It's pretty accessible as long as you know a few tricks to deal with
it. The main content of most widgets reads the way a web page does. Do
change the widget's preferences, you need to flip it over though. The
way you do this with Voiceover is to go to the bottom right corner of
the widget (i.e. last item). It should be an image. Route the mouse to
the voiceover with ctrl-option-command-f5 (if you have the mouse
following the Voiceover cursor you can skip this as you'll already be
routed) and click with ctrl-option-shift-space. When you're done flip
the widget back over by repeating this process. To switch between
widgets press ctrl-option-f2 twice, the voiceover window chooser
becomes the widget chooser while in Dashboard.
A side note: you can bring up Dashboard from anywhere by pressing f12,
though you can change this key if you want.
I haven't made a widget myself, so no idea how that's done.

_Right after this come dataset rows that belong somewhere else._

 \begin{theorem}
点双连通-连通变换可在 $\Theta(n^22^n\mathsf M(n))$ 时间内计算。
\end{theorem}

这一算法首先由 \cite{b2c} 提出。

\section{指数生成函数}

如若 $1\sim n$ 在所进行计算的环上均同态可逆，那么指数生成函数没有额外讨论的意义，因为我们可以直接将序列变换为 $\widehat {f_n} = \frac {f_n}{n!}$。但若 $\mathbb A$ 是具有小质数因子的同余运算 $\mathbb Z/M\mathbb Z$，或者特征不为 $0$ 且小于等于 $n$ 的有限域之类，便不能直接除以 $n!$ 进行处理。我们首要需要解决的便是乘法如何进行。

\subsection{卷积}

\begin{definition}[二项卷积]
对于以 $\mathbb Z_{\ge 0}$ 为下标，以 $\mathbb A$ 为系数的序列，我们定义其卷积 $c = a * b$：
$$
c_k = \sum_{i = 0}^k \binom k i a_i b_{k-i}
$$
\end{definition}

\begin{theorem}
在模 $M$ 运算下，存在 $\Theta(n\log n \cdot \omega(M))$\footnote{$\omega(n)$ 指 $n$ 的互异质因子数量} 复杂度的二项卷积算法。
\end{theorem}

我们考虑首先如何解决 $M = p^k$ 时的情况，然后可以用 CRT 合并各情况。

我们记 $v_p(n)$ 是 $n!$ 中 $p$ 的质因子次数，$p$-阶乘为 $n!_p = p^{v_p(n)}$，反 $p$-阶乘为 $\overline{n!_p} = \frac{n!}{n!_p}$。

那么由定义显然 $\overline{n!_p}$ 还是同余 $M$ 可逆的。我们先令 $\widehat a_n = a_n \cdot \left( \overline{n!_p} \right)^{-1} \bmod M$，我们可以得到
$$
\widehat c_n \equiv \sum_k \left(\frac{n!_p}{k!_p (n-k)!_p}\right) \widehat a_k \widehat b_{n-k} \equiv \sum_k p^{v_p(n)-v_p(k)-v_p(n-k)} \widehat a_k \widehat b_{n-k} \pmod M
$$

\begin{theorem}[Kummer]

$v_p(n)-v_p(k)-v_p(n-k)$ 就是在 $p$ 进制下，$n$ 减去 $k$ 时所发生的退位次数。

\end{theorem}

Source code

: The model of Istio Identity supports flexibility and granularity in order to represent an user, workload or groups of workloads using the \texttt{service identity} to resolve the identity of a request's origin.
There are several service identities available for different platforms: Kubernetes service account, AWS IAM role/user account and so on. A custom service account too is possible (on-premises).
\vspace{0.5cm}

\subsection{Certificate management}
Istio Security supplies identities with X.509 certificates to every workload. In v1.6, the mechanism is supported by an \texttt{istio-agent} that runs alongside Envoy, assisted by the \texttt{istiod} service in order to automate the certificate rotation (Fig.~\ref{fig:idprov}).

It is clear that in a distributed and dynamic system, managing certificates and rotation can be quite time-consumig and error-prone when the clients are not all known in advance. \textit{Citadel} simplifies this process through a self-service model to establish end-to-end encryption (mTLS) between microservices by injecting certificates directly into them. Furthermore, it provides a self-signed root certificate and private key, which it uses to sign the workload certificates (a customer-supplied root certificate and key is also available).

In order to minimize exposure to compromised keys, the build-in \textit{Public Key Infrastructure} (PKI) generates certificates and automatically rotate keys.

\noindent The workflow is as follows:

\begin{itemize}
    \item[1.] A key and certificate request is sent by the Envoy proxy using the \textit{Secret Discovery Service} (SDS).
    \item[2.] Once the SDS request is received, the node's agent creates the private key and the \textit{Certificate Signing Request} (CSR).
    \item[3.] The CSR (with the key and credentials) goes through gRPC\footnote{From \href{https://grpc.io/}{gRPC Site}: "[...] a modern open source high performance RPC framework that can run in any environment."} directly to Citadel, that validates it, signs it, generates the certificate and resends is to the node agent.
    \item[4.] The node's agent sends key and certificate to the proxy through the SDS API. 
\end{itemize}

OS X comes with a default set of widgets, one of which is a weather
widget. The issue with it though is that for certain areas it seems to
be inaccurate. I remember in Phoenix, when it was about 105 degrees
out, the weather widget would say that it was 60 with a high of 65
which I knew perfectly well it wasn't and yes, the measurement was set
correctly. Not sure where it gets its information, and I'd have to
think that it's been corrected by now as that was over a year ago.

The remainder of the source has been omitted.